(SUPPLIED RECORDS begins)
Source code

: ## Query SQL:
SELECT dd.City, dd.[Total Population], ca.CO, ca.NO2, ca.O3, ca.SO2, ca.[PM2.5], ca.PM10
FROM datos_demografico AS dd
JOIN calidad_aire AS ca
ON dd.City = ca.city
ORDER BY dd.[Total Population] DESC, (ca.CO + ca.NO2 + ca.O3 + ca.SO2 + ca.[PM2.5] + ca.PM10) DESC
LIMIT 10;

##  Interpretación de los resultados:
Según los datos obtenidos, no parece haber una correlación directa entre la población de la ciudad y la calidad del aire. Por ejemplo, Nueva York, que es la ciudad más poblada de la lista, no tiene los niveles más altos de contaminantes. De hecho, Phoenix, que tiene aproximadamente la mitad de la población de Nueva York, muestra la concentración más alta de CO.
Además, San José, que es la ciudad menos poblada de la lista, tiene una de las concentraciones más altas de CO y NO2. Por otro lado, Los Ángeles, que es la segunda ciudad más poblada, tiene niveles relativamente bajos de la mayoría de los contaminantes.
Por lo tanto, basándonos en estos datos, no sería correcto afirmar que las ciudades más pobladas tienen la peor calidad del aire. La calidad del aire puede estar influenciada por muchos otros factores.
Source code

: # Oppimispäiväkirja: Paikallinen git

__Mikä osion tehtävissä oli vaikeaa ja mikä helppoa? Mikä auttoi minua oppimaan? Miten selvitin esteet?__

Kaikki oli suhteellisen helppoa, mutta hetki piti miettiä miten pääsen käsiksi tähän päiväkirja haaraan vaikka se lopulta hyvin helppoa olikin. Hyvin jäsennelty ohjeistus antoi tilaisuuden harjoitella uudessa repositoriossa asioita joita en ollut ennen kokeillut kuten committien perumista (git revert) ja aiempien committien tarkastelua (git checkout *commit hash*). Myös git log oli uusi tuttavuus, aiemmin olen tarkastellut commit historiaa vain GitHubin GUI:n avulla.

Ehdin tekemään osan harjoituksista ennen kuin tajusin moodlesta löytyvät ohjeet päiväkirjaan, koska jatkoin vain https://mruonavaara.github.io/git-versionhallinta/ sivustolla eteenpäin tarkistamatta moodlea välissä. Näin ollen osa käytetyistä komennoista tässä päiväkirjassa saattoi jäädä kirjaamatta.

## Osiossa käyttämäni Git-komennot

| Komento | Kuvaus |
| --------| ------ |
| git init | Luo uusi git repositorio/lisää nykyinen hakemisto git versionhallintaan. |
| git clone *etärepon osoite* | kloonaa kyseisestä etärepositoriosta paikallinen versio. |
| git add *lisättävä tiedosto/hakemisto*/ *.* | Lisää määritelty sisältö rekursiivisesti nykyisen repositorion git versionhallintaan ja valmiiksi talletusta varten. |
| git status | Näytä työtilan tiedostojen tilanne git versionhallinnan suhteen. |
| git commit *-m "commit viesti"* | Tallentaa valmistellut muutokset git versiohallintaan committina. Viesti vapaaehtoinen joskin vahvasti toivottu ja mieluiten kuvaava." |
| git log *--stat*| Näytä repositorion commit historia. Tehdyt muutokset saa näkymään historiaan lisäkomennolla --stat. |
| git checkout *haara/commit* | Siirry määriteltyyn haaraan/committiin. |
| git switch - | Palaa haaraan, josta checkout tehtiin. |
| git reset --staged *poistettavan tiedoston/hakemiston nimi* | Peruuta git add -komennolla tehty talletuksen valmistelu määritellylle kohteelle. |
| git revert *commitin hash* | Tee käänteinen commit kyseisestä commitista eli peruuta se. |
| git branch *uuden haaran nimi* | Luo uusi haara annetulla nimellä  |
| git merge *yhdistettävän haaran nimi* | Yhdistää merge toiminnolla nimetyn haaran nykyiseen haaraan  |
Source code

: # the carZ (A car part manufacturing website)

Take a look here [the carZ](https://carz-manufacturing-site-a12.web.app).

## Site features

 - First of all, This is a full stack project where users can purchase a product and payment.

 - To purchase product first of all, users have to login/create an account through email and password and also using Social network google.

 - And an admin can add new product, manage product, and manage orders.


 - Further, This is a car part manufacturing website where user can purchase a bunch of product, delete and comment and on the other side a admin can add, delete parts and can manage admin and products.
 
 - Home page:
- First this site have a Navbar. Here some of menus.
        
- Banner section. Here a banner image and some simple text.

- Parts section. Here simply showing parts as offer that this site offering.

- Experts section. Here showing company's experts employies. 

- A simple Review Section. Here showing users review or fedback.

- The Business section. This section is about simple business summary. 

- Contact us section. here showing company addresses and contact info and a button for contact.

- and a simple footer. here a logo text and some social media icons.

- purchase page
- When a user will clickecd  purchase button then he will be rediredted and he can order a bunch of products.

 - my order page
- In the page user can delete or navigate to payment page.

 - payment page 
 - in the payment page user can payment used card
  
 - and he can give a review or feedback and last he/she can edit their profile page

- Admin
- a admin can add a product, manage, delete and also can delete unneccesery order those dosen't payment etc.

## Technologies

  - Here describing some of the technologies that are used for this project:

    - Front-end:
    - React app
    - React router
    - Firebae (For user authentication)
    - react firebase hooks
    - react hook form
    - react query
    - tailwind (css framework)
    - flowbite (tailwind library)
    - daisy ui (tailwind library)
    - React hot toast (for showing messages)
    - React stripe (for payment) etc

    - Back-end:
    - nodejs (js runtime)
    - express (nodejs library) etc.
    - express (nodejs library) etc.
(SUPPLIED RECORDS ends)
WHAT THE EXERCISE ASKS:
Please make an exact copy of the lines from the one holding "- nodejs (js runtime)" through the final line of the records above, nothing more.

EXERCISE RESULT:
    - nodejs (js runtime)
    - express (nodejs library) etc.
    - express (nodejs library) etc.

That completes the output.